- [Activity]:
The answer should be an exact copy of the lines from the line with "- Send emails" through the last line of the entries, and no other lines.

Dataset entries

━━━━━━━━

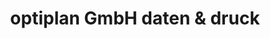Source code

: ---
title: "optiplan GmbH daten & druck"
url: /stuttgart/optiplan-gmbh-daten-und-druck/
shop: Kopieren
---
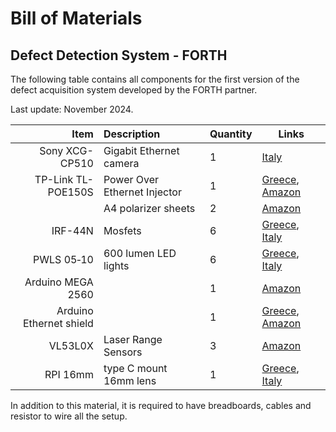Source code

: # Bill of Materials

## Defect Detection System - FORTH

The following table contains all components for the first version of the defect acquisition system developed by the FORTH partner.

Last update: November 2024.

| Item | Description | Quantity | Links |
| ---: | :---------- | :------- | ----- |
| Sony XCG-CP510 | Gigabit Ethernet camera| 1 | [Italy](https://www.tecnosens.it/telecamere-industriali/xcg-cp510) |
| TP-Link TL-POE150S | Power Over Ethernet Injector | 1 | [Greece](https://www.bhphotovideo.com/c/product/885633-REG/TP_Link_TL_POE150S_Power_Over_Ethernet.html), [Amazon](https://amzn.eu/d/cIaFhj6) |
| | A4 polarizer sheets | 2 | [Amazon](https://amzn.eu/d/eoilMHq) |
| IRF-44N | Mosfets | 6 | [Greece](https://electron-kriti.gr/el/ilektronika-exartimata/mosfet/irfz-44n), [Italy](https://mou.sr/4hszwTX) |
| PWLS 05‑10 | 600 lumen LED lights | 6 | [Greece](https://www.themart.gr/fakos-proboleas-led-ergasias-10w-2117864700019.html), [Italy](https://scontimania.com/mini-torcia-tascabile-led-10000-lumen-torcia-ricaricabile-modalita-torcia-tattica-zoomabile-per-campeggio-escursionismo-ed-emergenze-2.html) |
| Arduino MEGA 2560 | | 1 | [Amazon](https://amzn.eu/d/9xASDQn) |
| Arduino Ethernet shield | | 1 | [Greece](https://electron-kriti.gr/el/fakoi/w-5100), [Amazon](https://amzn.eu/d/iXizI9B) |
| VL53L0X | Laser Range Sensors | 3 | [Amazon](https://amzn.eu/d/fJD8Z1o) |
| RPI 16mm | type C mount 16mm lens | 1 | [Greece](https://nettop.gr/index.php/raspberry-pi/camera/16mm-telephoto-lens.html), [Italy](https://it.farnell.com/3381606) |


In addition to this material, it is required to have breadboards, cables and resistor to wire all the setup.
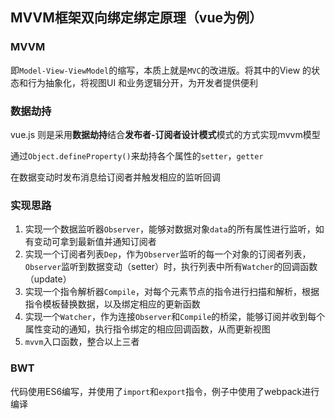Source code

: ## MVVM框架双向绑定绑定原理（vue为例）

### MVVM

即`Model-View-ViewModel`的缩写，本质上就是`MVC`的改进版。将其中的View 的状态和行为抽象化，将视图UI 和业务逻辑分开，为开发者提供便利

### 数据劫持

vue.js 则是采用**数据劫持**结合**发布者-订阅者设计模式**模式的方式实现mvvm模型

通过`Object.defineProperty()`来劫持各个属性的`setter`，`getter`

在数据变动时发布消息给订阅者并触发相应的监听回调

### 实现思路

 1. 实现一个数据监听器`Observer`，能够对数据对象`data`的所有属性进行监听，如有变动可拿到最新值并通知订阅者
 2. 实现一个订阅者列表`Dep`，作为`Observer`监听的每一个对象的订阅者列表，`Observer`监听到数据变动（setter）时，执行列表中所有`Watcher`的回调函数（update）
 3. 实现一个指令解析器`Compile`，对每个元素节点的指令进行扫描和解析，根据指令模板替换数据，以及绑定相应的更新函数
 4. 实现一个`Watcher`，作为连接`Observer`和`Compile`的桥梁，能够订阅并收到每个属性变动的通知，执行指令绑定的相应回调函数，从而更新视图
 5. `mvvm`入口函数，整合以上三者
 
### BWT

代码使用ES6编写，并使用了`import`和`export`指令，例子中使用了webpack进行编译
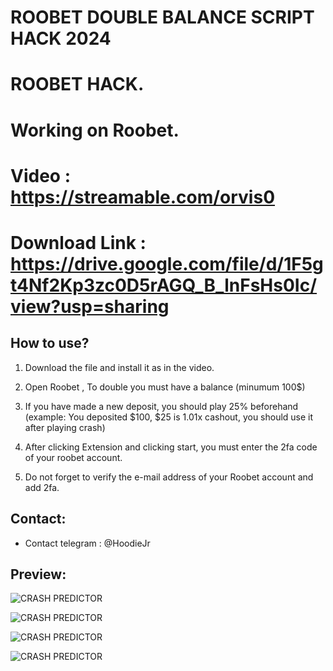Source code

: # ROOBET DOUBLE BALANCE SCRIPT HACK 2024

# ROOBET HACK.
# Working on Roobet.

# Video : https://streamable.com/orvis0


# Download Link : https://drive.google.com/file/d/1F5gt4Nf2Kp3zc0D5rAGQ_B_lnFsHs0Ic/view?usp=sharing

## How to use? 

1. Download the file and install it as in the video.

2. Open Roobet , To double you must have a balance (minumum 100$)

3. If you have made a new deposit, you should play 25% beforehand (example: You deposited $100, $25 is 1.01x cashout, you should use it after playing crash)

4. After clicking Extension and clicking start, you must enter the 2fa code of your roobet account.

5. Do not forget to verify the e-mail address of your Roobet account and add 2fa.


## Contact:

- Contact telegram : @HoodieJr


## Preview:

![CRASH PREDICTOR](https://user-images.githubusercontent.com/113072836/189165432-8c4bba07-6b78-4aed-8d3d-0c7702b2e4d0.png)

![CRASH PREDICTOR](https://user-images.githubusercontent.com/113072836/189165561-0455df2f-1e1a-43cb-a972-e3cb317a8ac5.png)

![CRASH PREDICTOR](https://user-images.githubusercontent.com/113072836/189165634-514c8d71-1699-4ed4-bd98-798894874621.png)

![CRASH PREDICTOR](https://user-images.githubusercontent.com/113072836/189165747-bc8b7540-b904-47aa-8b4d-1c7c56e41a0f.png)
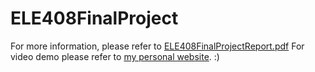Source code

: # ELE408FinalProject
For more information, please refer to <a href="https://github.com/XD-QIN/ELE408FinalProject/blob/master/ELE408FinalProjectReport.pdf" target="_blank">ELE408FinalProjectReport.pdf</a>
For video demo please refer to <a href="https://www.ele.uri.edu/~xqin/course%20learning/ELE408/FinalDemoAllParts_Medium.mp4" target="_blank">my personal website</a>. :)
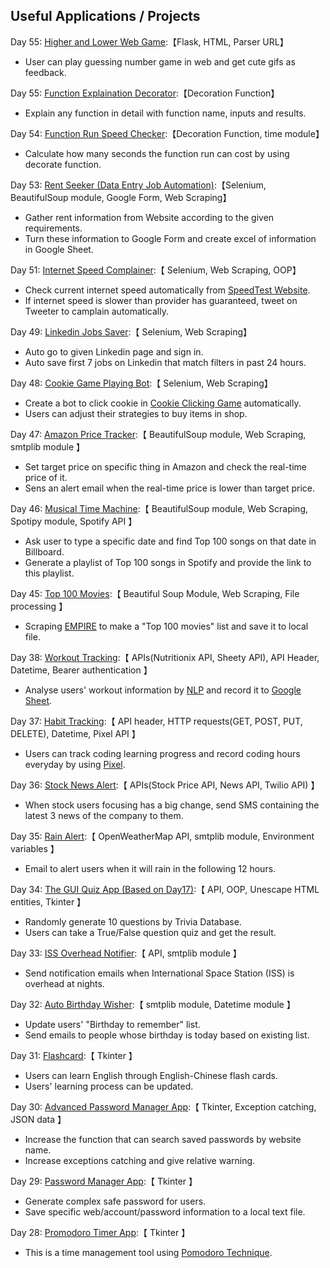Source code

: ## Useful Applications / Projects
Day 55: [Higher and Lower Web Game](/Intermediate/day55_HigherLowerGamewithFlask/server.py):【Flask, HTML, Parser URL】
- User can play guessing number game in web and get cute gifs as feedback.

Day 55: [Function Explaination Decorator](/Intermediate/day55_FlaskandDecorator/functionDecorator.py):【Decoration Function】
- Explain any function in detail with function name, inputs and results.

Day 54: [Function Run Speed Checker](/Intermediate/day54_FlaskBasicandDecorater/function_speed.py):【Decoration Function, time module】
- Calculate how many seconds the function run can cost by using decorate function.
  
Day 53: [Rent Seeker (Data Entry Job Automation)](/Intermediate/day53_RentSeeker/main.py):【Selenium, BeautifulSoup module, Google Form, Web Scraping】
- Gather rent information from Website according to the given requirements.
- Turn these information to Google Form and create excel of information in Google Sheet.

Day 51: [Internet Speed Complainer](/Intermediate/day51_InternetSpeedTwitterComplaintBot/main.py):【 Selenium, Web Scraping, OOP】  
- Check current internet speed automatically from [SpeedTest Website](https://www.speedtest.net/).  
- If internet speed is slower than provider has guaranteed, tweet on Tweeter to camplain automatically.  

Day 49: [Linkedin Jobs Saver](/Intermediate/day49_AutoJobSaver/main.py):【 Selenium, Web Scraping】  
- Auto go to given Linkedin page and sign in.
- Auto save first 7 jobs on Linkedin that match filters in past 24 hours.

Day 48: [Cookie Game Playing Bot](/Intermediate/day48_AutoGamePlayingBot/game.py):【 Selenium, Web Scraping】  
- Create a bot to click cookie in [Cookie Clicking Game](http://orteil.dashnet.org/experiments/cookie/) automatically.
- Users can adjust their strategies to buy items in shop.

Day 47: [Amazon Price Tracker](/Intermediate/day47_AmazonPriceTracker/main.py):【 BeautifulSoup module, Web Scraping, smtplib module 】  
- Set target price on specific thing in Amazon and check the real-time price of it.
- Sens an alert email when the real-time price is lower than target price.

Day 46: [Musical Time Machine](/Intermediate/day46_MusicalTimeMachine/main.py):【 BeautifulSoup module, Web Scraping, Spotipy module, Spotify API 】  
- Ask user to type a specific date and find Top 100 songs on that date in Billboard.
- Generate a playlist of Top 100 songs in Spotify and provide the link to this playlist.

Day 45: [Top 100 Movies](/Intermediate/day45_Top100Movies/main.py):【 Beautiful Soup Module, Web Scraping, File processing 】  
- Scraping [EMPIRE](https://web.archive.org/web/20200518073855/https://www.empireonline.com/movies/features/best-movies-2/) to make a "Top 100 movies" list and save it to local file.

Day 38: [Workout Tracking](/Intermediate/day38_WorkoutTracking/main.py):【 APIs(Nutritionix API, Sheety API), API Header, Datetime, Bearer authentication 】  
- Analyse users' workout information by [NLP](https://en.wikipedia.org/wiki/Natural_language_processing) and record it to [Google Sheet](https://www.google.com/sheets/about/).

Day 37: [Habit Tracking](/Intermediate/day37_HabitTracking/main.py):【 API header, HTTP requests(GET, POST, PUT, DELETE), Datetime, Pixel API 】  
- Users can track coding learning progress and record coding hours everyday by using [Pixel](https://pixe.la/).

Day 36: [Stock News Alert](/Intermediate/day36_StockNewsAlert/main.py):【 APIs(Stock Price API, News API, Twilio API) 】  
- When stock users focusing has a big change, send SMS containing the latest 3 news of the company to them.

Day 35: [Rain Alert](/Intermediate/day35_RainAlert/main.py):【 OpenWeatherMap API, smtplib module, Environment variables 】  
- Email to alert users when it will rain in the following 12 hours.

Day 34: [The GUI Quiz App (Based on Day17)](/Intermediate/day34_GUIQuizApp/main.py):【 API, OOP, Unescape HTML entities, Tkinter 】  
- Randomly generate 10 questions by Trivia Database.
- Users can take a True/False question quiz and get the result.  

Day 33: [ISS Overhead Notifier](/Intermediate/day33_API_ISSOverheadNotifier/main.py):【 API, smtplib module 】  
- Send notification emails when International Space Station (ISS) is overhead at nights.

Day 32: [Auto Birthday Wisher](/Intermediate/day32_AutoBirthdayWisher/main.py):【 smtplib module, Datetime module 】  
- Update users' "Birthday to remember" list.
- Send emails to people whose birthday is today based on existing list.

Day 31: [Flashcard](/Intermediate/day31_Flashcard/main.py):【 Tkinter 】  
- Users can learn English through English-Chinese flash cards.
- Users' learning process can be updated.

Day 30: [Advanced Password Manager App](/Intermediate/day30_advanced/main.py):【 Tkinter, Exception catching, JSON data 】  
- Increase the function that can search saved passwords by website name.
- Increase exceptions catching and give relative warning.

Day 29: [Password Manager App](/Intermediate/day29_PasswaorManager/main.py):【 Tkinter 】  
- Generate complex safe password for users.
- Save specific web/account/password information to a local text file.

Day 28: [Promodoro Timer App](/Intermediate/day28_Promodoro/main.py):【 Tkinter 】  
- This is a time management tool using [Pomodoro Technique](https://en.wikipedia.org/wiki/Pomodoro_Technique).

━━━━━━━━

- [Problem solution]:
- Send emails to people whose birthday is today based on existing list.

Day 31: [Flashcard](/Intermediate/day31_Flashcard/main.py):【 Tkinter 】  
- Users can learn English through English-Chinese flash cards.
- Users' learning process can be updated.

Day 30: [Advanced Password Manager App](/Intermediate/day30_advanced/main.py):【 Tkinter, Exception catching, JSON data 】  
- Increase the function that can search saved passwords by website name.
- Increase exceptions catching and give relative warning.

Day 29: [Password Manager App](/Intermediate/day29_PasswaorManager/main.py):【 Tkinter 】  
- Generate complex safe password for users.
- Save specific web/account/password information to a local text file.

Day 28: [Promodoro Timer App](/Intermediate/day28_Promodoro/main.py):【 Tkinter 】  
- This is a time management tool using [Pomodoro Technique](https://en.wikipedia.org/wiki/Pomodoro_Technique).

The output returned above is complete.